Bó’ěrtì Chìnà understood perfectly that none of those tribes would dare ride with him against the Tiě Hè.
Because the Tiě Hè’s army had merely left — it hadn’t been wiped out yet.
Even if he spread word that the three hundred thousand Tiě Hè riders had been annihilated to the last man, the other tribes would only watch and wait.
For them, staying out of it entirely was already the limit of their courage.
So what he needed was speed — the Nǎlán riders had to strike fast and strike hard. Once those other tribes watched the Tiě Hè being torn apart before their eyes, they would start thinking about their own interests.
For years, every tribe on the Outer Steppe had been ground underfoot by the Tiě Hè, heads kept down and pride kept buried.
When they saw a chance to carve meat from a giant that was already falling, not one of them would pass it up.

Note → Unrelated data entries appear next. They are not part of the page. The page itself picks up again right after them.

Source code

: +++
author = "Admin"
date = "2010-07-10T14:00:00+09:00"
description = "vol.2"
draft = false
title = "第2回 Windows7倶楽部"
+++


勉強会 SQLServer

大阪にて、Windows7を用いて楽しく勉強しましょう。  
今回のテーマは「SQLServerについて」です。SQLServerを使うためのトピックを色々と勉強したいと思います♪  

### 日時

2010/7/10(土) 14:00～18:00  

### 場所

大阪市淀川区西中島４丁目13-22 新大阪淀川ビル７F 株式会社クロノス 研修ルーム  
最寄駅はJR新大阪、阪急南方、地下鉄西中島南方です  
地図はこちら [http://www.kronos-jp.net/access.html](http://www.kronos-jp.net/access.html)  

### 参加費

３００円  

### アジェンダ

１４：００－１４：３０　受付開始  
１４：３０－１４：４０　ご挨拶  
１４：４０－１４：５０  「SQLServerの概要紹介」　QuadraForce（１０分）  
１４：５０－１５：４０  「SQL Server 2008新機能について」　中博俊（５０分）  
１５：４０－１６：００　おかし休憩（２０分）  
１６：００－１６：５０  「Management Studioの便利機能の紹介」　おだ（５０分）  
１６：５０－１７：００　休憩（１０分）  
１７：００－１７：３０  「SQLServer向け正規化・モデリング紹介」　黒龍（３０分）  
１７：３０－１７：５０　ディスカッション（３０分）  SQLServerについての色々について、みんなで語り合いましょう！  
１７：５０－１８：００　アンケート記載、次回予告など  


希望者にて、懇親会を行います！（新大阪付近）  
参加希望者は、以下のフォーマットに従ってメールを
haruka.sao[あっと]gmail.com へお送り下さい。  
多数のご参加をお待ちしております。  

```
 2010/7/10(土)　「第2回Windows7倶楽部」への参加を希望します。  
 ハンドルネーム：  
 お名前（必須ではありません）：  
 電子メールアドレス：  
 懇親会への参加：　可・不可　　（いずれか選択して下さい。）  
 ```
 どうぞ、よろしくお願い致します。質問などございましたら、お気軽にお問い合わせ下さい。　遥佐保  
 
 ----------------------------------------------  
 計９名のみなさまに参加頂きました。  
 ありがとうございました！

So: speed. That was the only requirement.
As long as the other tribes didn’t dare take part, that was already a gift to the Nǎlán.
Bó’ěrtì Chìnà had run the numbers. Even at a hard ride, it would take the Tiě Hè three hundred thousand at least twenty-some days to turn back. Ten days or so just for the news to reach them — and then another ten-plus days to get back.
So as long as the Nǎlán moved fast enough — break the Tiě Hè’s main camp within twenty days — it wouldn’t matter whether they came back. They would still be beaten.
Because by that point, every tribe on the Outer Steppe would no longer be a Tiě Hè subject. They would be enemies.